*INSTRUCTIONS TO FOLLOW*. Look for the string "approach" in the data below, and copy each line that holds it.

*RECORD EXCERPTS*.
──────────────────────────────
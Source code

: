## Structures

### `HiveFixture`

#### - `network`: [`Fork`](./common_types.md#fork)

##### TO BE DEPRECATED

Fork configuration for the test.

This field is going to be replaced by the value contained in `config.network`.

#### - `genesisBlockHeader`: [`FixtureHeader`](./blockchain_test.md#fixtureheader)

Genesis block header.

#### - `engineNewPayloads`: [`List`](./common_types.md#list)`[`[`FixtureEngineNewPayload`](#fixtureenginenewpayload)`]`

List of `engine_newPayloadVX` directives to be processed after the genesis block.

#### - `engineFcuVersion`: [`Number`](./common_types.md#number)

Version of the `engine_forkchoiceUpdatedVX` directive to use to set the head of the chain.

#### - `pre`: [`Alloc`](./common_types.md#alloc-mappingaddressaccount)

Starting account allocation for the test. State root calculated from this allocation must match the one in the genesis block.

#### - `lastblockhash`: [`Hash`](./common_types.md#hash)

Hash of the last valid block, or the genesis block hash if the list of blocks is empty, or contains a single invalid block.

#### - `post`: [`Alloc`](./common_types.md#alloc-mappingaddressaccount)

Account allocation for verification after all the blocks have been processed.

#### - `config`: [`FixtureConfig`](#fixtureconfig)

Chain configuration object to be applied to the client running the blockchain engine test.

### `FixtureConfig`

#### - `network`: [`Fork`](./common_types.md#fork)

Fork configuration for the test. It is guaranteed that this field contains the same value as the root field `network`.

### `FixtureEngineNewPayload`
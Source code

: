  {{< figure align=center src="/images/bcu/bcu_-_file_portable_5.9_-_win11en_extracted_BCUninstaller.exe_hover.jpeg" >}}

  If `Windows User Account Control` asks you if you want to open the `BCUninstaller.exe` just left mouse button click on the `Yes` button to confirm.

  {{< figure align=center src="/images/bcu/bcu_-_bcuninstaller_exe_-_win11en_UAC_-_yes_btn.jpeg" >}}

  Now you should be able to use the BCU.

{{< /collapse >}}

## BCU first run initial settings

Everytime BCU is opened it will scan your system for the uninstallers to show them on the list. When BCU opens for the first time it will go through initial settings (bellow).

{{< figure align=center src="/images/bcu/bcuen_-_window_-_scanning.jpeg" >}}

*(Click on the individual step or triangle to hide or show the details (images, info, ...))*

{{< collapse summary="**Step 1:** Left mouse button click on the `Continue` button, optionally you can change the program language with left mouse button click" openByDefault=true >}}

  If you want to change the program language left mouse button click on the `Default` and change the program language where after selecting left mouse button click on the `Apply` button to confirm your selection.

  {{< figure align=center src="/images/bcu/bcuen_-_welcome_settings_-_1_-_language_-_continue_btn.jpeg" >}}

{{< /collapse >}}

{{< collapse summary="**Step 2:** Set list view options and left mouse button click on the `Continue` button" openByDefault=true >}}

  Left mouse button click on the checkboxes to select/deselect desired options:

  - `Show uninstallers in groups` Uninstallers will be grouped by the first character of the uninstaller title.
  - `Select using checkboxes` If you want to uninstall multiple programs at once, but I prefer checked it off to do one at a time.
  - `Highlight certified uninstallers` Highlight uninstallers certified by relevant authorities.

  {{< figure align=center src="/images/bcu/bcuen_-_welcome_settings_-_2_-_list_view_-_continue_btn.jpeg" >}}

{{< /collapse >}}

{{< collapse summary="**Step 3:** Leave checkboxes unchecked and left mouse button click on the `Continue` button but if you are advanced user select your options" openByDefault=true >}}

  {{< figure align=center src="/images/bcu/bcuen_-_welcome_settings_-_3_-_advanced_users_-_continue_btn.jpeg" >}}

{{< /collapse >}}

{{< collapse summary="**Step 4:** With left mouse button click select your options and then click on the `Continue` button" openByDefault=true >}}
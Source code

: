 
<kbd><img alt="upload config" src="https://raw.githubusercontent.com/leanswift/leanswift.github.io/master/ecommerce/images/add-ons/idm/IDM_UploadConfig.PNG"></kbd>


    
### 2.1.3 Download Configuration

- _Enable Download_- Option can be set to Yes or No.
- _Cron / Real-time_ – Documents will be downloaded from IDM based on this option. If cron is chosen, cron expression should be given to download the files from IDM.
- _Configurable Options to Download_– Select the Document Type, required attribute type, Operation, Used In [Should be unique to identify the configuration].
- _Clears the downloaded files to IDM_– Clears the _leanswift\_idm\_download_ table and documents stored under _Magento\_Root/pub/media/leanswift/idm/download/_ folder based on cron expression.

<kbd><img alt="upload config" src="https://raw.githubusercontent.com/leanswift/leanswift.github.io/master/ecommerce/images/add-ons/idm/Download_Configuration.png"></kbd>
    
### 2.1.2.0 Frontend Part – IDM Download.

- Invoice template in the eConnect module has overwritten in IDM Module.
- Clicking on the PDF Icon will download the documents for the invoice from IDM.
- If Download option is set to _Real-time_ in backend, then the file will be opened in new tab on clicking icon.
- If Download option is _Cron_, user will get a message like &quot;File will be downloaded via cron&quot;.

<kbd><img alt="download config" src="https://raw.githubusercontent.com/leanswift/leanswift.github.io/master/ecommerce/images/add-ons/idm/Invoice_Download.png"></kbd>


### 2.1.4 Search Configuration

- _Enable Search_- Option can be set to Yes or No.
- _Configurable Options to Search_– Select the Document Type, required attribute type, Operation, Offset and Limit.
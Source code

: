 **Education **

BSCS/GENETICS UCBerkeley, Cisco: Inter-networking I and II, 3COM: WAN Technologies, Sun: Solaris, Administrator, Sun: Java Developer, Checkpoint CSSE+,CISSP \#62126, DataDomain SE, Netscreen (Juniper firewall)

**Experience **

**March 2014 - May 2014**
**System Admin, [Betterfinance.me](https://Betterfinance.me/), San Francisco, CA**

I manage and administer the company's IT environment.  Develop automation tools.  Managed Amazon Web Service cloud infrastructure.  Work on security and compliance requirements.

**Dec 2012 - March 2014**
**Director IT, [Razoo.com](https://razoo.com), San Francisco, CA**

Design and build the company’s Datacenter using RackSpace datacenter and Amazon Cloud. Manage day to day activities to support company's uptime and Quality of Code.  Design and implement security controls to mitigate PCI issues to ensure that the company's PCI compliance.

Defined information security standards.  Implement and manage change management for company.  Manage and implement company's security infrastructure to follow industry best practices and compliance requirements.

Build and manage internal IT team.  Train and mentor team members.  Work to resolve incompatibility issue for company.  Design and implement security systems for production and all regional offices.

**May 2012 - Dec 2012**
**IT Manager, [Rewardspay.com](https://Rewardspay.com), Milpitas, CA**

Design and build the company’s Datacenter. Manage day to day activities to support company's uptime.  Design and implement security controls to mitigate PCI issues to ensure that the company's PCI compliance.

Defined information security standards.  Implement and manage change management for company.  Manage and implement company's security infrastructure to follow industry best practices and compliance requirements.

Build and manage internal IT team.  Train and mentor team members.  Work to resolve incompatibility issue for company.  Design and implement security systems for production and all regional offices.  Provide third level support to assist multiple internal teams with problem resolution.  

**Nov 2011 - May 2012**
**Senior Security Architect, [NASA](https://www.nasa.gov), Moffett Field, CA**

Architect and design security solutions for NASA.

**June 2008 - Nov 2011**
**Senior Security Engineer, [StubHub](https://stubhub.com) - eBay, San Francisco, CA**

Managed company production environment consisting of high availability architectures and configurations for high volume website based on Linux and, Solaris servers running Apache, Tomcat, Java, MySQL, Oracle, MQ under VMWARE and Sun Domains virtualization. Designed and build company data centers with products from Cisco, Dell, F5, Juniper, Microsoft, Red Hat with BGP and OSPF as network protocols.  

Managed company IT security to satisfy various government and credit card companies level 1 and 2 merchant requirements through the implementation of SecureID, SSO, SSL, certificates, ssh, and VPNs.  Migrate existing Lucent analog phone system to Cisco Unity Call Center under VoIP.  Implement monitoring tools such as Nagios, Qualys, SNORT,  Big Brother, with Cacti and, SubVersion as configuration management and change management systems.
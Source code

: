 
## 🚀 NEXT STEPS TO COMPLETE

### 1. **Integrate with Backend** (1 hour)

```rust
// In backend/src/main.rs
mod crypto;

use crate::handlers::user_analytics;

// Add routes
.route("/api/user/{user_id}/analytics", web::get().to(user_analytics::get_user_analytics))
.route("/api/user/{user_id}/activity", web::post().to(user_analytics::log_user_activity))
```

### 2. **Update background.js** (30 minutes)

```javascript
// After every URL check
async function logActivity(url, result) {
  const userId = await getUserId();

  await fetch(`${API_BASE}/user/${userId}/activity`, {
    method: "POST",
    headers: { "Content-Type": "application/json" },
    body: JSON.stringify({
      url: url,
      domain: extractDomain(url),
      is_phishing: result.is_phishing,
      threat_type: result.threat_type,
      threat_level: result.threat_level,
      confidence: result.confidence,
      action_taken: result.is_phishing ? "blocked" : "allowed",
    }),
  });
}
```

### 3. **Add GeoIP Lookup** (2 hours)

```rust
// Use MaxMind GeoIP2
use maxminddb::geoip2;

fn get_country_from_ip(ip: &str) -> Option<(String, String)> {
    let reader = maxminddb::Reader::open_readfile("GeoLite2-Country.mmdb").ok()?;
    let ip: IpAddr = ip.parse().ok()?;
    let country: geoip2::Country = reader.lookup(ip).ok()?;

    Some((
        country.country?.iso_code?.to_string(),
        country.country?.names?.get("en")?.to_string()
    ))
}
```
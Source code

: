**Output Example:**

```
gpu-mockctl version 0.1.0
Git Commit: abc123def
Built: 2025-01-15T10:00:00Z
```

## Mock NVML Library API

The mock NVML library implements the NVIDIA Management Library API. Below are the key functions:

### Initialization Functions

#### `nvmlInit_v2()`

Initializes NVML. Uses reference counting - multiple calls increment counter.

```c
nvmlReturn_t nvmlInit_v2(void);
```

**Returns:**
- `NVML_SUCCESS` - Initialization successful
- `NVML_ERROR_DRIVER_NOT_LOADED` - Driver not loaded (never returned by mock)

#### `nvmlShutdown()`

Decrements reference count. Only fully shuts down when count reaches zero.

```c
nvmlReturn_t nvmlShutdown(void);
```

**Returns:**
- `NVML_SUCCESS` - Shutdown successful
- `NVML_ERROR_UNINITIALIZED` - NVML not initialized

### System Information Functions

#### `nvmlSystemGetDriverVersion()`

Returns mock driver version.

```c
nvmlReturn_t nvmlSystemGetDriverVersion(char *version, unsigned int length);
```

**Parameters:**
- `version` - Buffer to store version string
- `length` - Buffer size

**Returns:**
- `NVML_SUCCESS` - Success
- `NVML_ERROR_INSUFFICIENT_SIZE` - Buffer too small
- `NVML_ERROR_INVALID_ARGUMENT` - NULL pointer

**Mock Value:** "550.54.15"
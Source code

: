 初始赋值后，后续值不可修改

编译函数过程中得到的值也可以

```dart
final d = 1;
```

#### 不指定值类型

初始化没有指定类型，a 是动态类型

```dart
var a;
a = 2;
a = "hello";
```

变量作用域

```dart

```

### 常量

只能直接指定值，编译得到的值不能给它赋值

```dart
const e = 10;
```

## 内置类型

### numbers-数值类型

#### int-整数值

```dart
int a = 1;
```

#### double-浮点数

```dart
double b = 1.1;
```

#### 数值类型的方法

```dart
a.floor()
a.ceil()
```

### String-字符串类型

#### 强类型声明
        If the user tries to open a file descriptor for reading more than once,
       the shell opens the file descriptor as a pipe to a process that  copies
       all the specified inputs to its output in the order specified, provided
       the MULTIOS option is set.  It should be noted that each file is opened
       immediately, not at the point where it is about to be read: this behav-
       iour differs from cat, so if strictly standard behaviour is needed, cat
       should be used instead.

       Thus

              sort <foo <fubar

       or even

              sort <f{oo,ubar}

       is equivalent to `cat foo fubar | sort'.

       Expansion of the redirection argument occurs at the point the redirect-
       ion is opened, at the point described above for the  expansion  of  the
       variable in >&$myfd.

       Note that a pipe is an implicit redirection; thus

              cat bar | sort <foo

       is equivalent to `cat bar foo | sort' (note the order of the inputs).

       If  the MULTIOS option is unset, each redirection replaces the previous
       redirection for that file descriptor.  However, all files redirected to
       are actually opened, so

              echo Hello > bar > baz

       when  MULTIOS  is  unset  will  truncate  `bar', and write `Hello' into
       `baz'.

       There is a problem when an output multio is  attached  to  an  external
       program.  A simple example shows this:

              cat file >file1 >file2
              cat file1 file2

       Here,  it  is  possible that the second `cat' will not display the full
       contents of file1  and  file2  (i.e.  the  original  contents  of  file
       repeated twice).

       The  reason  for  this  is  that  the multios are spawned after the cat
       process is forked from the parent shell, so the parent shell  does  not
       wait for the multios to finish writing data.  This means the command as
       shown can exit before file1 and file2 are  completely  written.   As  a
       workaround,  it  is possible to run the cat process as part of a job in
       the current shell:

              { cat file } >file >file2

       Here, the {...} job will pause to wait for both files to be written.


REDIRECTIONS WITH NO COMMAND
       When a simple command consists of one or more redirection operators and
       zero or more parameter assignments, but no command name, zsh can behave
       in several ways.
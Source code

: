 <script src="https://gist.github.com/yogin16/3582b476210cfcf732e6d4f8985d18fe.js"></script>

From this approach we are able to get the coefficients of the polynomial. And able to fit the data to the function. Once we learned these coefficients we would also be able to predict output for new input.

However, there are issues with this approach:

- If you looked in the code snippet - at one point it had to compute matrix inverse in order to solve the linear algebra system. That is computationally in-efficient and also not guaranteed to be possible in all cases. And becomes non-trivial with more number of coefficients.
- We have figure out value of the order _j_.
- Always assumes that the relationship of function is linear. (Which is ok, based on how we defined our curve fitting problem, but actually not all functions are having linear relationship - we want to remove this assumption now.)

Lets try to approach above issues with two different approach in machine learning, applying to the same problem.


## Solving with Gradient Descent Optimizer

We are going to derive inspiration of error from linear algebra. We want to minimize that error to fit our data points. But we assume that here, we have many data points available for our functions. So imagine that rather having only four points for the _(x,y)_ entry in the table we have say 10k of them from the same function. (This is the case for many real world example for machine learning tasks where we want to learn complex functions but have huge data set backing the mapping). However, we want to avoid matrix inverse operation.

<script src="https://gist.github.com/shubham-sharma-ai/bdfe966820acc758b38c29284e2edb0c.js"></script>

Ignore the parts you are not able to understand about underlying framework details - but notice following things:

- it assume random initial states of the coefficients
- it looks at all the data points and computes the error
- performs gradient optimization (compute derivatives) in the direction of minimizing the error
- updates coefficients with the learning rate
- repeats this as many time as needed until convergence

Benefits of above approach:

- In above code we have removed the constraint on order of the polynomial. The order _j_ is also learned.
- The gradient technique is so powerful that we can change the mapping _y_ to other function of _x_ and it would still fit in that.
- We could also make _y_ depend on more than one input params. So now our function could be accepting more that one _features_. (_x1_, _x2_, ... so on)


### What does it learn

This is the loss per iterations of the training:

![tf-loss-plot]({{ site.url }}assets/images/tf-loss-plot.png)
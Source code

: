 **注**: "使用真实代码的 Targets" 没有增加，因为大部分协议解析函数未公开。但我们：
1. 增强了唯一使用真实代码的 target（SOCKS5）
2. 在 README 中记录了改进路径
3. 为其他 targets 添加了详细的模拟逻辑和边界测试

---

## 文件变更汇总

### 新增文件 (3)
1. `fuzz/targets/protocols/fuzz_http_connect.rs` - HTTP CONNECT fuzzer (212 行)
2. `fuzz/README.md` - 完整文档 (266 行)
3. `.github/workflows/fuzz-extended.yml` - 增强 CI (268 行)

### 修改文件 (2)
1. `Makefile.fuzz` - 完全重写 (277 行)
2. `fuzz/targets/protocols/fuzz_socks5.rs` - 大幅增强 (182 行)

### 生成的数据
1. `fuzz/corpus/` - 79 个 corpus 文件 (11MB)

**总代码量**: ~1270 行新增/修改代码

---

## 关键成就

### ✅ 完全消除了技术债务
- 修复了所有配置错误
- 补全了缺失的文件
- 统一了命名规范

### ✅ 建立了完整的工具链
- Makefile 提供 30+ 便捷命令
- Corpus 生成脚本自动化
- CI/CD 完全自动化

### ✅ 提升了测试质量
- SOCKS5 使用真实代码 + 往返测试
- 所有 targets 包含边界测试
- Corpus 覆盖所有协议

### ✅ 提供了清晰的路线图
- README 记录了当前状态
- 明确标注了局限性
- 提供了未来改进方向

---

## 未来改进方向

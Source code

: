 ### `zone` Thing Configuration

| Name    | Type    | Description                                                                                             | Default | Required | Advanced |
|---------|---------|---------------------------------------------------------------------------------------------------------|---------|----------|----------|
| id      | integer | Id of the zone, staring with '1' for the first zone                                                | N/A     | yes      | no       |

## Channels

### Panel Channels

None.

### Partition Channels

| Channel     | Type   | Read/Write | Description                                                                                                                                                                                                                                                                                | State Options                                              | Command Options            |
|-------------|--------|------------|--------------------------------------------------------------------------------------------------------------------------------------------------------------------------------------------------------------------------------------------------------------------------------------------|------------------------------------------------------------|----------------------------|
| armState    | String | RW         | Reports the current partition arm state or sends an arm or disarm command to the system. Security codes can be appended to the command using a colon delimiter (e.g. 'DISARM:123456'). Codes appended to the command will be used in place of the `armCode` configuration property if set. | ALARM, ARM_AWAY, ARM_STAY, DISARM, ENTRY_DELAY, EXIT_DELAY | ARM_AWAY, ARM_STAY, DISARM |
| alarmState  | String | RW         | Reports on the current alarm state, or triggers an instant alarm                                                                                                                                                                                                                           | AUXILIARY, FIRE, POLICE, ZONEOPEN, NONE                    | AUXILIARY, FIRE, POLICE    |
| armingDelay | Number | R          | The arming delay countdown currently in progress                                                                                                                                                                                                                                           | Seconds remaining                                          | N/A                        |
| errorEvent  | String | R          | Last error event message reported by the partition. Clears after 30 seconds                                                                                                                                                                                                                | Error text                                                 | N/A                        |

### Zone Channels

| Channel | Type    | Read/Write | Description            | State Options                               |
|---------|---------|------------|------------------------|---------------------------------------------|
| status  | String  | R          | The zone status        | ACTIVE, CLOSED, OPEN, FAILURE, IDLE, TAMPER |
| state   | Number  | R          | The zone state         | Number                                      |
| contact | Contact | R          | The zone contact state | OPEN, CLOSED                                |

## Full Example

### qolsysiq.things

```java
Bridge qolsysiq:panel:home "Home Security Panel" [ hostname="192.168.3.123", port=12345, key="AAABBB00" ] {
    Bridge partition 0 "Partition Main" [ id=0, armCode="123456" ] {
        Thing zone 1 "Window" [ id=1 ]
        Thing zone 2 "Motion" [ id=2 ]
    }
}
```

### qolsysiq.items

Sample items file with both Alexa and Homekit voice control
──────────────────────────────
*RESPONSE BOX*.
From this approach we are able to get the coefficients of the polynomial. And able to fit the data to the function. Once we learned these coefficients we would also be able to predict output for new input.
However, there are issues with this approach:
Lets try to approach above issues with two different approach in machine learning, applying to the same problem.
Benefits of above approach:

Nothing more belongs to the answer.